===== Provided records

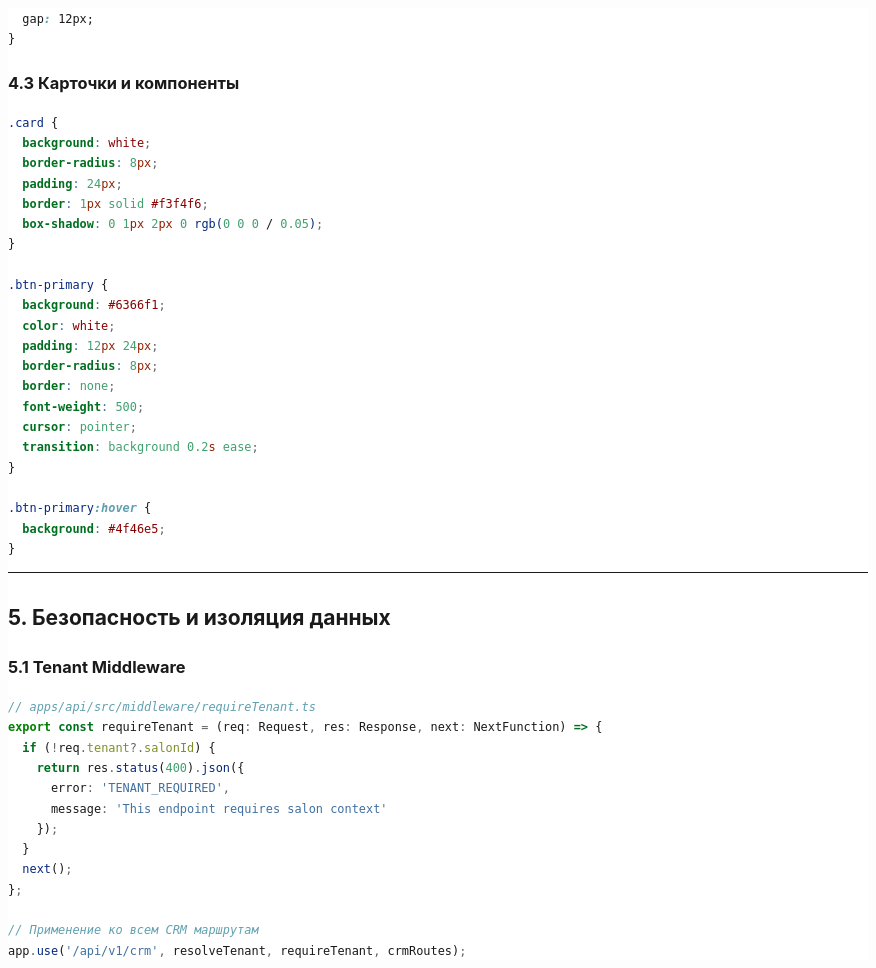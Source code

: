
```css
  gap: 12px;
}
```

### 4.3 Карточки и компоненты

```css
.card {
  background: white;
  border-radius: 8px;
  padding: 24px;
  border: 1px solid #f3f4f6;
  box-shadow: 0 1px 2px 0 rgb(0 0 0 / 0.05);
}

.btn-primary {
  background: #6366f1;
  color: white;
  padding: 12px 24px;
  border-radius: 8px;
  border: none;
  font-weight: 500;
  cursor: pointer;
  transition: background 0.2s ease;
}

.btn-primary:hover {
  background: #4f46e5;
}
```

---

## 5. Безопасность и изоляция данных

### 5.1 Tenant Middleware

```typescript
// apps/api/src/middleware/requireTenant.ts
export const requireTenant = (req: Request, res: Response, next: NextFunction) => {
  if (!req.tenant?.salonId) {
    return res.status(400).json({ 
      error: 'TENANT_REQUIRED',
      message: 'This endpoint requires salon context'
    });
  }
  next();
};

// Применение ко всем CRM маршрутам
app.use('/api/v1/crm', resolveTenant, requireTenant, crmRoutes);
```
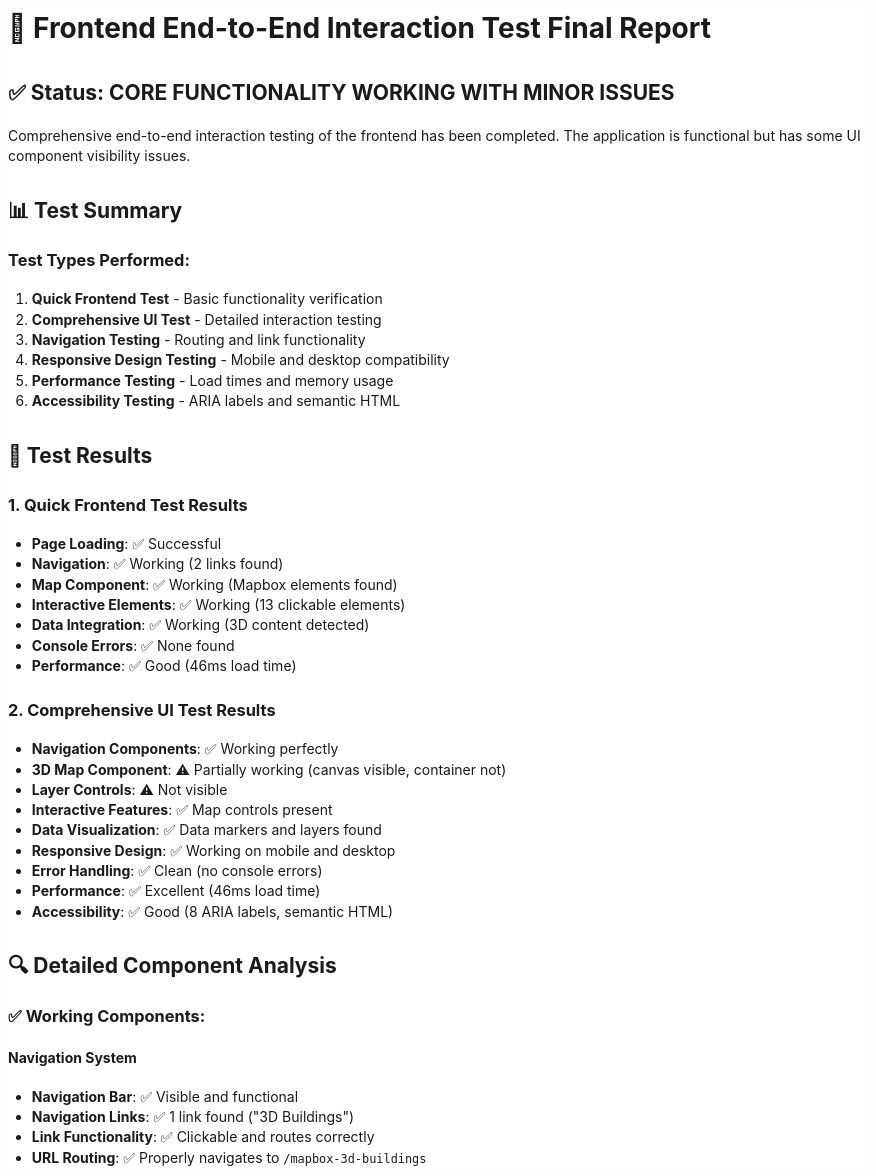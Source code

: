 # 🧪 Frontend End-to-End Interaction Test Final Report

## ✅ **Status: CORE FUNCTIONALITY WORKING WITH MINOR ISSUES**

Comprehensive end-to-end interaction testing of the frontend has been completed. The application is functional but has some UI component visibility issues.

## 📊 **Test Summary**

### **Test Types Performed:**
1. **Quick Frontend Test** - Basic functionality verification
2. **Comprehensive UI Test** - Detailed interaction testing
3. **Navigation Testing** - Routing and link functionality
4. **Responsive Design Testing** - Mobile and desktop compatibility
5. **Performance Testing** - Load times and memory usage
6. **Accessibility Testing** - ARIA labels and semantic HTML

## 🚀 **Test Results**

### **1. Quick Frontend Test Results**
- **Page Loading**: ✅ Successful
- **Navigation**: ✅ Working (2 links found)
- **Map Component**: ✅ Working (Mapbox elements found)
- **Interactive Elements**: ✅ Working (13 clickable elements)
- **Data Integration**: ✅ Working (3D content detected)
- **Console Errors**: ✅ None found
- **Performance**: ✅ Good (46ms load time)

### **2. Comprehensive UI Test Results**
- **Navigation Components**: ✅ Working perfectly
- **3D Map Component**: ⚠️ Partially working (canvas visible, container not)
- **Layer Controls**: ⚠️ Not visible
- **Interactive Features**: ✅ Map controls present
- **Data Visualization**: ✅ Data markers and layers found
- **Responsive Design**: ✅ Working on mobile and desktop
- **Error Handling**: ✅ Clean (no console errors)
- **Performance**: ✅ Excellent (46ms load time)
- **Accessibility**: ✅ Good (8 ARIA labels, semantic HTML)

## 🔍 **Detailed Component Analysis**

### **✅ Working Components:**

#### **Navigation System**
- **Navigation Bar**: ✅ Visible and functional
- **Navigation Links**: ✅ 1 link found ("3D Buildings")
- **Link Functionality**: ✅ Clickable and routes correctly
- **URL Routing**: ✅ Properly navigates to `/mapbox-3d-buildings`
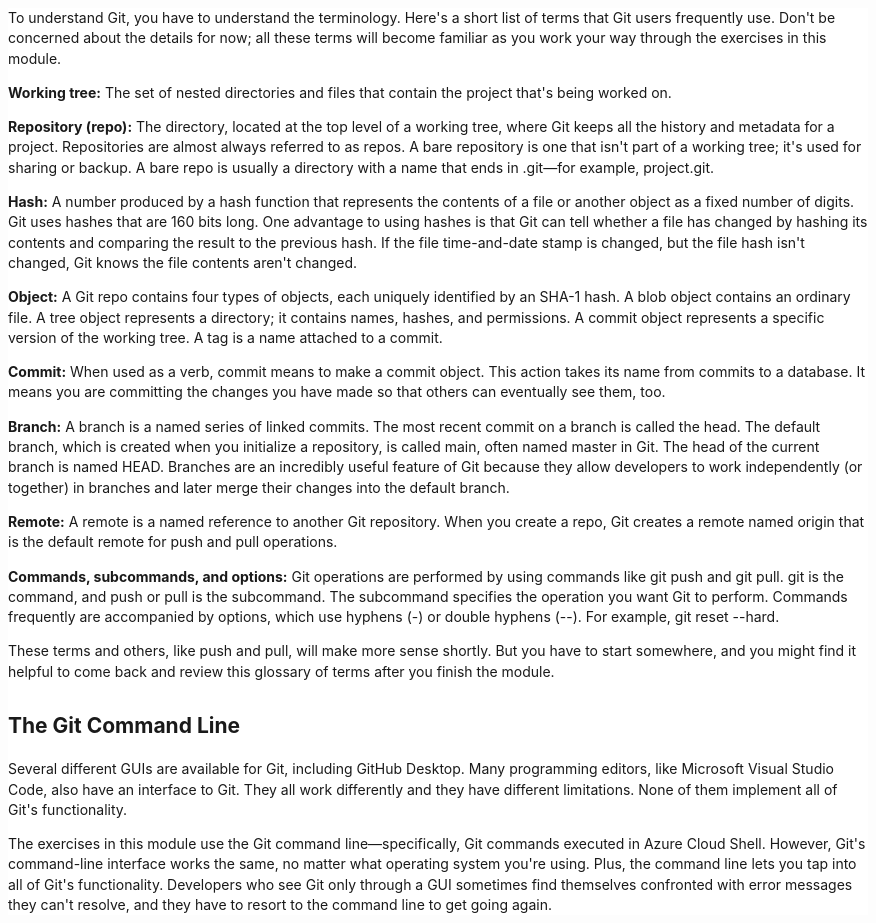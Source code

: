To understand Git, you have to understand the terminology. Here's a short list of terms that Git users frequently use. Don't be concerned about the details for now; all these terms will become familiar as you work your way through the exercises in this module.

**Working tree:** The set of nested directories and files that contain the project that's being worked on.

**Repository (repo):** The directory, located at the top level of a working tree, where Git keeps all the history and metadata for a project. Repositories are almost always referred to as repos. A bare repository is one that isn't part of a working tree; it's used for sharing or backup. A bare repo is usually a directory with a name that ends in .git—for example, project.git.

**Hash:** A number produced by a hash function that represents the contents of a file or another object as a fixed number of digits. Git uses hashes that are 160 bits long. One advantage to using hashes is that Git can tell whether a file has changed by hashing its contents and comparing the result to the previous hash. If the file time-and-date stamp is changed, but the file hash isn't changed, Git knows the file contents aren't changed.

**Object:** A Git repo contains four types of objects, each uniquely identified by an SHA-1 hash. A blob object contains an ordinary file. A tree object represents a directory; it contains names, hashes, and permissions. A commit object represents a specific version of the working tree. A tag is a name attached to a commit.

**Commit:** When used as a verb, commit means to make a commit object. This action takes its name from commits to a database. It means you are committing the changes you have made so that others can eventually see them, too.

**Branch:** A branch is a named series of linked commits. The most recent commit on a branch is called the head. The default branch, which is created when you initialize a repository, is called main, often named master in Git. The head of the current branch is named HEAD. Branches are an incredibly useful feature of Git because they allow developers to work independently (or together) in branches and later merge their changes into the default branch.

**Remote:** A remote is a named reference to another Git repository. When you create a repo, Git creates a remote named origin that is the default remote for push and pull operations.

**Commands, subcommands, and options:** Git operations are performed by using commands like git push and git pull. git is the command, and push or pull is the subcommand. The subcommand specifies the operation you want Git to perform. Commands frequently are accompanied by options, which use hyphens (-) or double hyphens (--). For example, git reset --hard.

These terms and others, like push and pull, will make more sense shortly. But you have to start somewhere, and you might find it helpful to come back and review this glossary of terms after you finish the module.

## The Git Command Line

Several different GUIs are available for Git, including GitHub Desktop. Many programming editors, like Microsoft Visual Studio Code, also have an interface to Git. They all work differently and they have different limitations. None of them implement all of Git's functionality.

The exercises in this module use the Git command line—specifically, Git commands executed in Azure Cloud Shell. However, Git's command-line interface works the same, no matter what operating system you're using. Plus, the command line lets you tap into all of Git's functionality. Developers who see Git only through a GUI sometimes find themselves confronted with error messages they can't resolve, and they have to resort to the command line to get going again.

==========

Your assignment: Read the entries above, then pull out the lines that include "background".

Task answer:
  background: white;
  background: #6366f1;
  transition: background 0.2s ease;
  background: #4f46e5;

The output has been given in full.